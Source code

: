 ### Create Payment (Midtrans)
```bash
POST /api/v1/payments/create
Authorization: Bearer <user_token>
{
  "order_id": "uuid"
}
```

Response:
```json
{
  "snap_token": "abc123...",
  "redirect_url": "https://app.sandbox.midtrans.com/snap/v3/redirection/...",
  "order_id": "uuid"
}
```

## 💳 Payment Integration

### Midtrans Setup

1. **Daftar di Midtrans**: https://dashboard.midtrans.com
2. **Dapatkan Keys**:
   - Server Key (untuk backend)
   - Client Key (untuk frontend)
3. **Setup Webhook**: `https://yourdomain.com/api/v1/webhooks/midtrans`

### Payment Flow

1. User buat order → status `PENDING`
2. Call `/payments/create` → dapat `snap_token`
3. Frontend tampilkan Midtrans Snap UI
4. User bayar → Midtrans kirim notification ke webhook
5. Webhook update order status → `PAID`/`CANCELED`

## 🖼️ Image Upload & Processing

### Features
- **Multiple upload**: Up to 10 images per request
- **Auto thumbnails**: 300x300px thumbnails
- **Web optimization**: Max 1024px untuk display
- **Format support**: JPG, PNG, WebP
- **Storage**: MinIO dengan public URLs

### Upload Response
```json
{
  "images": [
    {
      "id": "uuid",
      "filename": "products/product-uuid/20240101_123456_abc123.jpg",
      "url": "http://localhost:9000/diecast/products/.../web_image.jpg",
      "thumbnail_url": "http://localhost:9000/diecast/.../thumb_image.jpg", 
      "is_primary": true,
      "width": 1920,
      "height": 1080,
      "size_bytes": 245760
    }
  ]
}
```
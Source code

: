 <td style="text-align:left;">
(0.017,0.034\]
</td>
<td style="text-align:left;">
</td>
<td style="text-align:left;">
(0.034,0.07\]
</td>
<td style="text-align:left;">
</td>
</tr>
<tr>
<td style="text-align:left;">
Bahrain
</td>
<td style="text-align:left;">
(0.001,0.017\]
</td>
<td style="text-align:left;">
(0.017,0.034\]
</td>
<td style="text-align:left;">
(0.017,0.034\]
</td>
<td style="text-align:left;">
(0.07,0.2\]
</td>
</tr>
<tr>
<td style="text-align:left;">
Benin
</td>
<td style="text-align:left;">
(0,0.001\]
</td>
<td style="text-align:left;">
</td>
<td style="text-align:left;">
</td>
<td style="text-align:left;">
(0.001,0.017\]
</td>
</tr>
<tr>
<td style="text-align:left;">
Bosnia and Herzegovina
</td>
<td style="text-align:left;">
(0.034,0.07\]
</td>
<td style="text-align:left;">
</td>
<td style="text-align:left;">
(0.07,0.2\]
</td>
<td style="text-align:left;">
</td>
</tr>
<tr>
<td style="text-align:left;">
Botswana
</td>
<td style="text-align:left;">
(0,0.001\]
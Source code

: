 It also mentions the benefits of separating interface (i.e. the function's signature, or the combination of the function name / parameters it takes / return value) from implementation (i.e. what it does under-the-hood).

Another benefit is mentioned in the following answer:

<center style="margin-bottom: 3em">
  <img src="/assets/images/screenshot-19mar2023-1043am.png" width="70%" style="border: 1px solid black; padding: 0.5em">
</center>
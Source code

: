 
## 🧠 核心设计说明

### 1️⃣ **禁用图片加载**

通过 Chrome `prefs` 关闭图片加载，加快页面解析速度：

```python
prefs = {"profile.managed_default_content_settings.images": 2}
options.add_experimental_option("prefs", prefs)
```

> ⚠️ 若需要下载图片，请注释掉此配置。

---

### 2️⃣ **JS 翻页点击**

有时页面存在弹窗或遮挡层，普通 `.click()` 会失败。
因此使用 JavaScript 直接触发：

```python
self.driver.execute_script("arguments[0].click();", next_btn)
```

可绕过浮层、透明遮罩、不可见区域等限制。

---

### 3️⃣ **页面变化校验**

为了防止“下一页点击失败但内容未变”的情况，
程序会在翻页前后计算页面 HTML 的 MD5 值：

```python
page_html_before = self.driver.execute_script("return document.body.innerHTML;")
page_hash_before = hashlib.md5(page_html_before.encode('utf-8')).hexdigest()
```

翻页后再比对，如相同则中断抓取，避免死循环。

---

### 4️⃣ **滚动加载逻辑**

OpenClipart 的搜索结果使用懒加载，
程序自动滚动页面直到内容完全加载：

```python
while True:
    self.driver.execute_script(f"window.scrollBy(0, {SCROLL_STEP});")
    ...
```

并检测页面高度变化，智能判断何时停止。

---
★ ★ ★ ★ ★
Problem details: Please make an exact copy of the lines above from the line with "Create Payment (Midtrans)" through the line with "### Midtrans Setup", both ends included.

Your solution:
: ### Create Payment (Midtrans)
```bash
POST /api/v1/payments/create
Authorization: Bearer <user_token>
{
  "order_id": "uuid"
}
```

Response:
```json
{
  "snap_token": "abc123...",
  "redirect_url": "https://app.sandbox.midtrans.com/snap/v3/redirection/...",
  "order_id": "uuid"
}
```

## 💳 Payment Integration

### Midtrans Setup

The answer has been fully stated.